*1287OPINION.
Petitioner contends and insists that the compensation paid to him was for services rendered as an officer of the State of New York, which office he held by appointment under the Executive Law of that state. An examination of the Executive Law referred to discloses that section 60 thereof provides for the continuance of a department of law in the state government, of which the attorney-general shall be the head; by section 61, the attorney general is empowered to “ appoint such assistant attorneys general, deputy assistant attorneys general and attorneys as he may deem necessary and fix their compensation, within amounts appropriated therefor *1288by legislature”; by section 62, the governor of tlie state is empowered to require the attorney-general personally or through a deputy to attend any term of the Supreme Court and supersede the district attorney in the management of any specified criminal actions or proceedings therein, it being further provided in section 62 that the expenses under such circumstances, “ including the salary or other compensation of all deputies employed shall be a county charge.”

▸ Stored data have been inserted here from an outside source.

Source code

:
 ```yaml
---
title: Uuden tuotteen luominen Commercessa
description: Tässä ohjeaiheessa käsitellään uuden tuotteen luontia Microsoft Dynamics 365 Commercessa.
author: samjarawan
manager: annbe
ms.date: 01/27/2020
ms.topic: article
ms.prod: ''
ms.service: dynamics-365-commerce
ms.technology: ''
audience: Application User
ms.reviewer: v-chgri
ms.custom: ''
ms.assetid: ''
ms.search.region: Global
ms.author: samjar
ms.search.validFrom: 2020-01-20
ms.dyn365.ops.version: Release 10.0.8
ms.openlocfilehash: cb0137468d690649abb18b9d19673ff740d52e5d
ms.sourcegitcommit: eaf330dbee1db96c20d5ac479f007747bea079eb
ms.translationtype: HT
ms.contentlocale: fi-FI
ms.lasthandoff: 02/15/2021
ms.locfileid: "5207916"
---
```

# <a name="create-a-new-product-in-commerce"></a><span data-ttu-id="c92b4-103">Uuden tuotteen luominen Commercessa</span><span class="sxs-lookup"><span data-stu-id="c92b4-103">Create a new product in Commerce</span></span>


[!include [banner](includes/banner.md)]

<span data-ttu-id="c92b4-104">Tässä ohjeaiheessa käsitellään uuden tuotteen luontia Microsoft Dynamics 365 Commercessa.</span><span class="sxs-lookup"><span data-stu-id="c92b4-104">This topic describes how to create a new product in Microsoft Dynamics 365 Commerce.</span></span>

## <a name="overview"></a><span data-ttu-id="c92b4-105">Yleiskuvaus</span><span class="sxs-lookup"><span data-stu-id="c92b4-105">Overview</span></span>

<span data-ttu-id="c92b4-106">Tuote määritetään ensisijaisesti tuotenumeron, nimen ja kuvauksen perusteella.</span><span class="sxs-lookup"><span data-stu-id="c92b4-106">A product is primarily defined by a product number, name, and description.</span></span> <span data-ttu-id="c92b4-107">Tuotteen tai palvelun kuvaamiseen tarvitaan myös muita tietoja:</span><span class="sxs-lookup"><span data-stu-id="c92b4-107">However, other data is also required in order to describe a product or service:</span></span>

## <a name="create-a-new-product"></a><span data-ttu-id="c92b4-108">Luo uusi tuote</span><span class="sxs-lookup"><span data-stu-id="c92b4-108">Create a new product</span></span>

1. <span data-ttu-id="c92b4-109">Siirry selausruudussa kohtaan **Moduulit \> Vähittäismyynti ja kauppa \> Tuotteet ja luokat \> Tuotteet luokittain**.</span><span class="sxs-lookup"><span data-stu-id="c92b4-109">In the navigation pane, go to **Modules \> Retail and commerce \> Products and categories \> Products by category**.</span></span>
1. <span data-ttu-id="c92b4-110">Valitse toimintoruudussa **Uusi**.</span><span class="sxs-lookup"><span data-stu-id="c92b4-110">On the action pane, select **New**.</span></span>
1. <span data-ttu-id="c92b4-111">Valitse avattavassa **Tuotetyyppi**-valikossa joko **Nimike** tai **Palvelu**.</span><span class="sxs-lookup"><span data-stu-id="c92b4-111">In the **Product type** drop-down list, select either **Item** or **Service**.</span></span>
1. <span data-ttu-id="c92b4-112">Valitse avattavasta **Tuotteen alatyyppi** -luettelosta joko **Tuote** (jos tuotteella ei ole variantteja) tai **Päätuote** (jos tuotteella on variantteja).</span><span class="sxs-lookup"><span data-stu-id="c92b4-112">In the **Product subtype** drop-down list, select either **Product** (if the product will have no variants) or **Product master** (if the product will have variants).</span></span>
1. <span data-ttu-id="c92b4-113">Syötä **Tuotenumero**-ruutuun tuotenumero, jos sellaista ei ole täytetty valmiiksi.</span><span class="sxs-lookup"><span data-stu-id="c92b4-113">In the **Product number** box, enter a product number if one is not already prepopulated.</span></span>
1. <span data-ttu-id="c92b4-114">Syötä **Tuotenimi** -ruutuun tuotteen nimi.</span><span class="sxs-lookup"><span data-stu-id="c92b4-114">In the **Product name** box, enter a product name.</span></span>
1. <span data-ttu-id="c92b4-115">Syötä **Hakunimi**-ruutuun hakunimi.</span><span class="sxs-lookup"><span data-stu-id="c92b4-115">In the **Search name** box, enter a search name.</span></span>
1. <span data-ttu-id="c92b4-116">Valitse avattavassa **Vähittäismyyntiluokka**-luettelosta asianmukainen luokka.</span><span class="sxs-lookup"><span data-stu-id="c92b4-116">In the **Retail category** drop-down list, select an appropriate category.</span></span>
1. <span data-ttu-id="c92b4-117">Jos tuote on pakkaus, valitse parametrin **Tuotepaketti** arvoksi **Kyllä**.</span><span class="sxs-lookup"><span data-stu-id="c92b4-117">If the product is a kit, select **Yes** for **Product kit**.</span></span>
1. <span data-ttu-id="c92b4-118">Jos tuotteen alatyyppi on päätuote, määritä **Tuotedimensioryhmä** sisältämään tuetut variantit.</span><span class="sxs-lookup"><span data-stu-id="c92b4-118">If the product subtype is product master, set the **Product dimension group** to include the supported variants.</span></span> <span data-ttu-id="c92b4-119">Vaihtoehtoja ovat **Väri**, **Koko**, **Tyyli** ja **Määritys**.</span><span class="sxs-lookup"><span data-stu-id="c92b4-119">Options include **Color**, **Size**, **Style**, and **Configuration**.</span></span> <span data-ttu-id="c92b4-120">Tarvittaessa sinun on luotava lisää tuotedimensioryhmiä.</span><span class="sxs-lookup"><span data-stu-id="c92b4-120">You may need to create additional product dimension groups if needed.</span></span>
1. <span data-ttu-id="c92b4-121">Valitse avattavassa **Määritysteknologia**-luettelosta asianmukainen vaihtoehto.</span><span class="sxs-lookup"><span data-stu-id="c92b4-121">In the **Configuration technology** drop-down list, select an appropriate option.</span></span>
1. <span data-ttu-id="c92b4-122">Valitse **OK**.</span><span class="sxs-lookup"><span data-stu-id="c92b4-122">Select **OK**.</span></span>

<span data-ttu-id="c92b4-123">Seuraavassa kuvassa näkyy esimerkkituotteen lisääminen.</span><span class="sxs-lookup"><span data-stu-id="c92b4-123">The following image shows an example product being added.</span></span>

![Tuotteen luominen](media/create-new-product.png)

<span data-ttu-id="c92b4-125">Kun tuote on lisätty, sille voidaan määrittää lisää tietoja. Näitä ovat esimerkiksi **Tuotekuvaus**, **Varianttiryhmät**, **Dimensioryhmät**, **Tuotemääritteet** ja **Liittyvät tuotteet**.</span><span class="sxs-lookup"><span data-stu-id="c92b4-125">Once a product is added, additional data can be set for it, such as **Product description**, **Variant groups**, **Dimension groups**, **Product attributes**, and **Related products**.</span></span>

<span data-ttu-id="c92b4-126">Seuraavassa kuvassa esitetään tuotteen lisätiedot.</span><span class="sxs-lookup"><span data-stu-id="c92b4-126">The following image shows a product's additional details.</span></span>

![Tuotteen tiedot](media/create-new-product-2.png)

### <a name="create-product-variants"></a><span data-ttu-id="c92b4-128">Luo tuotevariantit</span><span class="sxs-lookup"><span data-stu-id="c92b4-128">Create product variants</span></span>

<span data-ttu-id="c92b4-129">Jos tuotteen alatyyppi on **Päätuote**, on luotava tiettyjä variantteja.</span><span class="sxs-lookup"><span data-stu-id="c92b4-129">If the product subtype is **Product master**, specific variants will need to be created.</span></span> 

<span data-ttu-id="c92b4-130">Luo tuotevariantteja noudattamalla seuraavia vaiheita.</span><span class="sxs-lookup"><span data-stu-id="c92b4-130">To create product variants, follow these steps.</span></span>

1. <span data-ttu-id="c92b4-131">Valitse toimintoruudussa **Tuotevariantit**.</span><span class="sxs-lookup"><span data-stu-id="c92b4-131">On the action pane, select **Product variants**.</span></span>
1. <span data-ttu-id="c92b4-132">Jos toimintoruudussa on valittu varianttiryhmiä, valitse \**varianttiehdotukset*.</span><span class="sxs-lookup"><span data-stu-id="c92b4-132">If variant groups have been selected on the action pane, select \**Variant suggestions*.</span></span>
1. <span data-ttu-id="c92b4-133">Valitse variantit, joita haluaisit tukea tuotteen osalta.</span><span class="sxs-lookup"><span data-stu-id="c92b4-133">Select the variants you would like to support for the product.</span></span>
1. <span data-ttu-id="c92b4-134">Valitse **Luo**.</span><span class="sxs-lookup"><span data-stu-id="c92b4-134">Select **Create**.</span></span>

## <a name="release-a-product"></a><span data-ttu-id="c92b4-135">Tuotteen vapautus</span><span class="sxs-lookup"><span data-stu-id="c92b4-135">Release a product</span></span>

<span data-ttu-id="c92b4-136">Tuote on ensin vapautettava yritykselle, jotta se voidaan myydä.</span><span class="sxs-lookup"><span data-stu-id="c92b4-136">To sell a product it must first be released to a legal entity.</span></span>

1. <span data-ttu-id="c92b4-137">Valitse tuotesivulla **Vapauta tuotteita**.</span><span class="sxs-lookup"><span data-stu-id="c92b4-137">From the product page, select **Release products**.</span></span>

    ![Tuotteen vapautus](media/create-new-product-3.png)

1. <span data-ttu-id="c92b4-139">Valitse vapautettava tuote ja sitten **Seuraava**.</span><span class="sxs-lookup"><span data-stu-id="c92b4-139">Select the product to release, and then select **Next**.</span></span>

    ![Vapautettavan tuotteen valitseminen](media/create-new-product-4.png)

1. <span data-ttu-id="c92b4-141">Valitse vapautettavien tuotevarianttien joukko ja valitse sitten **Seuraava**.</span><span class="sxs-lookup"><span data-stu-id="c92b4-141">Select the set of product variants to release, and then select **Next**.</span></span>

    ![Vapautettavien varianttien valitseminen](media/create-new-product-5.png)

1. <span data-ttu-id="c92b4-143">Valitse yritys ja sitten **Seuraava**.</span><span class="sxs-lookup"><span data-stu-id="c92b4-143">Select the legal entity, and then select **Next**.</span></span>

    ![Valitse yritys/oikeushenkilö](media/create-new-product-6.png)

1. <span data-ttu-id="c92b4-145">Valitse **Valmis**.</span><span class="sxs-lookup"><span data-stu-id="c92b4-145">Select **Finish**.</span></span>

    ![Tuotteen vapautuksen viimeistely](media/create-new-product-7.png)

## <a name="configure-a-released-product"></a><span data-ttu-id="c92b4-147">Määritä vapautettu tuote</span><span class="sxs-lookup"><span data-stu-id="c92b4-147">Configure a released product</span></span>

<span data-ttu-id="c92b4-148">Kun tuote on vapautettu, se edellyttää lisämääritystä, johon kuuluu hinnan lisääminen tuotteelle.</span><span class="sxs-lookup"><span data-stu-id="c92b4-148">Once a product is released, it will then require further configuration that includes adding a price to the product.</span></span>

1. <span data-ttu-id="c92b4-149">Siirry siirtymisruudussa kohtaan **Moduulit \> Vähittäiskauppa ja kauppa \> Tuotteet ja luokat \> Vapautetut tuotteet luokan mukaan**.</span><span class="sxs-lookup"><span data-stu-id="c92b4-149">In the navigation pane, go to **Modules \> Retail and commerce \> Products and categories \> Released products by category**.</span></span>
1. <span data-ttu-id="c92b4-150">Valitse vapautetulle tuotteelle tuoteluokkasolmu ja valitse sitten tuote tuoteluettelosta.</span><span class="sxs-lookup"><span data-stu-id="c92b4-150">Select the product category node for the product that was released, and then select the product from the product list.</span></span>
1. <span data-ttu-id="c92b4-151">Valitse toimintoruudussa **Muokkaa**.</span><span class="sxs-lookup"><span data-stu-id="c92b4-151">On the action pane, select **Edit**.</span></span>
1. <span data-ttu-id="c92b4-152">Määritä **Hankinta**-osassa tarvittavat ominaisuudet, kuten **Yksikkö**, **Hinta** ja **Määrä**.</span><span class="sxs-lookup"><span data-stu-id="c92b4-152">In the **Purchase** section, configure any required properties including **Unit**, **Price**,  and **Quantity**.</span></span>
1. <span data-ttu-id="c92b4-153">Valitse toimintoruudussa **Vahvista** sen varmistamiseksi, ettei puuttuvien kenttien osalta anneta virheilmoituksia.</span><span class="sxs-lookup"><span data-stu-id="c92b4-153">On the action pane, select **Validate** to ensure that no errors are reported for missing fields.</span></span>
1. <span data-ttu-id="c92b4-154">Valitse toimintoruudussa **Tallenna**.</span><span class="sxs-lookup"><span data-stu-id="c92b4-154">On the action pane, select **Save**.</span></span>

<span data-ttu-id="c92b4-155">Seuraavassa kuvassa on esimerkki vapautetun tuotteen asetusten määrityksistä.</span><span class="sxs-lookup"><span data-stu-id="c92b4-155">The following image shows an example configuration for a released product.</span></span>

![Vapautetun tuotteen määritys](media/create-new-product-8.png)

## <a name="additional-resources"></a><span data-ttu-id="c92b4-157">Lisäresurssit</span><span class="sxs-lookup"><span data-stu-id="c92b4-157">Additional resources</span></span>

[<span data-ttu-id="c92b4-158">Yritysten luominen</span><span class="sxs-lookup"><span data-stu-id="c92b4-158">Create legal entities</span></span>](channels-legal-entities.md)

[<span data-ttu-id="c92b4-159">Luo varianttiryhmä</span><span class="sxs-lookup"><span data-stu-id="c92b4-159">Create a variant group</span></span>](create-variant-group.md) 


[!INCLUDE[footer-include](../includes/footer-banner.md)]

In searching this law for the source of authority for petitioner’s appointment we disregard as immaterial the fact that he was designated, instead of appointed by the attorney-general. The fact that he is named in the letter of appointment a “Special Assistant Attorney-General ”, a term not used in the statute, may indicate that he was not one of those appointees mentioned in section 61. Appointees under that section would appear to be the permanent aids to the attorney-general belonging to his regular staff and payable by the state out of appropriations made by the legislature for the purpose. Petitioner claimed on the trial that he was appointed under section 62. In some sense this might appear to bo borne out by the fact that he was paid not out of the funds of the state, but by the County of Albany as provided in section 62, but under that section there is no authority given for the appointment of a “ Special Assistant Attorney-General ” or any other aid to the attorney-general. The governor’s letter to the attorney-general does not suggest the appointment of a new or special deputy or assistant, but rather the reverse, for the letter requires the attorney-general to “ attend in person, or by one of your asisstants or deputies,” apparently signifying a deputy already in existence.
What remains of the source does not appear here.